McKinley Morganfield was born in Rolling Fork, Mississippi in 1915, earning the nickname Muddy Waters, due to his penchant for playing in the creek close to his home as a child. After his mother died in 1918, Muddy was sent to live with his grandmother near Clarksdale, the unofficial capital of the Delta. Mississippi can take credit for producing an extraordinary number of bluesmen from the immediate vicinity of Clarksdale, including Son House, Robert Johnson, Charley Patton and John Lee Hooker to name but a few.
Muddy first took up the harmonica or ‘blues harp’ aged 13 and was soon gigging at local functions. By 1932 he had taught himself enough guitar to work the local suppers and fish fries around his hometown. But after several years of struggling, he settled on Stovall’s plantation, where he drove a tractor. It was here that folk archivist Alan Lomax, who was scouting the South for Robert Johnson’s musical progeny, recorded him for the library of Congress in 1941.
Muddy was disappointed that the recordings were not for commercial release, but he now had the bug and vowed his days of working the dark Delta soil were over and headed for Chicago. After snaring a gig playing acoustic guitar with singer Sonny Boy Williamson, he found the boisterous Chicago blues clubs overwhelmed his sound, so following the example of other windy city guitarists and purchased a cheap electric guitar in 1944 and the rest is history!
Muddy Waters’ influence on electric guitar music, is rivalled only by BB King. Though never a virtuoso soloist, he had an intuitive sense of the expressive possibilities of a loud valve amplifier and it could be said, that it was his sound as much as his note choice that made his guitar voice so revered.

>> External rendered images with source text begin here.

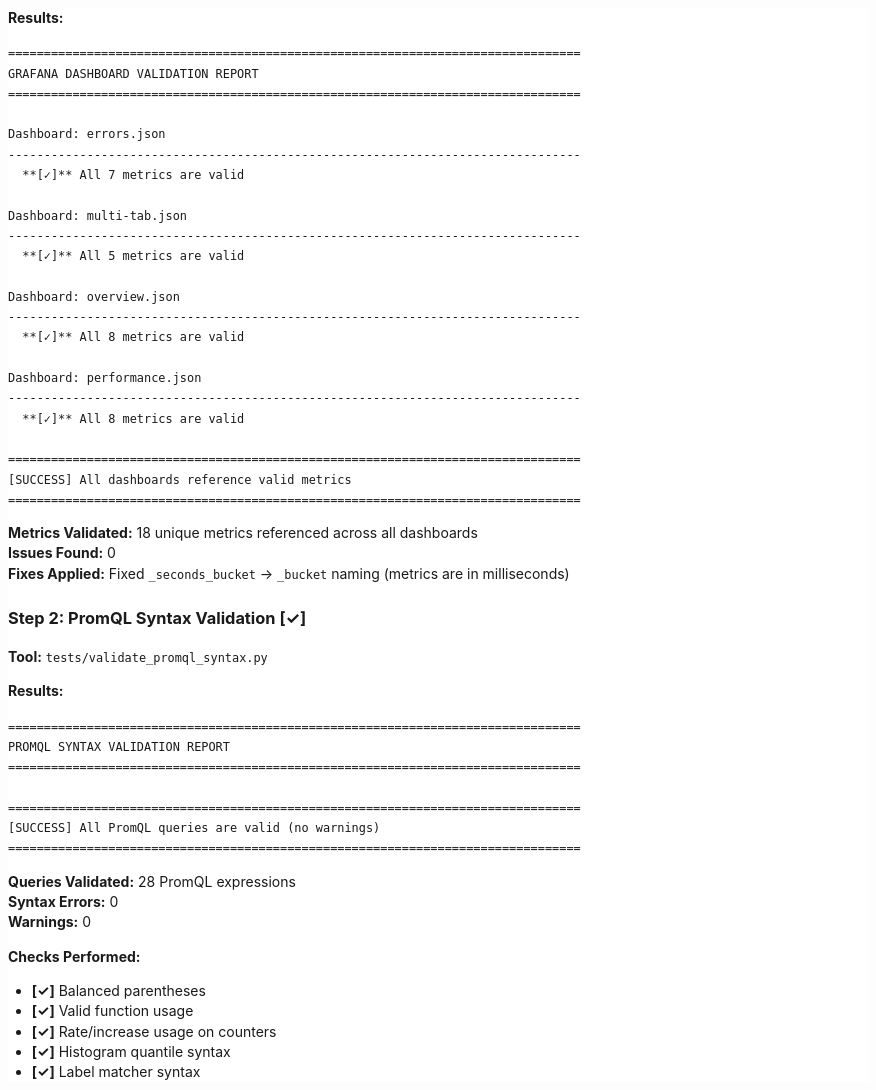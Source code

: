 **Results:**
```
================================================================================
GRAFANA DASHBOARD VALIDATION REPORT
================================================================================

Dashboard: errors.json
--------------------------------------------------------------------------------
  **[✓]** All 7 metrics are valid

Dashboard: multi-tab.json
--------------------------------------------------------------------------------
  **[✓]** All 5 metrics are valid

Dashboard: overview.json
--------------------------------------------------------------------------------
  **[✓]** All 8 metrics are valid

Dashboard: performance.json
--------------------------------------------------------------------------------
  **[✓]** All 8 metrics are valid

================================================================================
[SUCCESS] All dashboards reference valid metrics
================================================================================
```

**Metrics Validated:** 18 unique metrics referenced across all dashboards  
**Issues Found:** 0  
**Fixes Applied:** Fixed `_seconds_bucket` → `_bucket` naming (metrics are in milliseconds)

### Step 2: PromQL Syntax Validation **[✓]**

**Tool:** `tests/validate_promql_syntax.py`

**Results:**
```
================================================================================
PROMQL SYNTAX VALIDATION REPORT
================================================================================

================================================================================
[SUCCESS] All PromQL queries are valid (no warnings)
================================================================================
```

**Queries Validated:** 28 PromQL expressions  
**Syntax Errors:** 0  
**Warnings:** 0  

**Checks Performed:**
- **[✓]** Balanced parentheses
- **[✓]** Valid function usage
- **[✓]** Rate/increase usage on counters
- **[✓]** Histogram quantile syntax
- **[✓]** Label matcher syntax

Our first solo utilises an open G tuning, which has been a country and blues staple ever since recording began. It was popular among many Mississippi Delta players like Son House and Robert Johnson as well as the likes of Keith Richards and Jimmy Page. Muddy used it on his earlier work.
Our second solo is in standard tuning. Muddy always played in the key of E in standard tuning, utilising the open position minor pentatonic and blues scale (E G A Bb B D), which he embellished with several ‘up the neck’ licks. To change key, he would simply capo the neck and play the same ideas relative to the new position.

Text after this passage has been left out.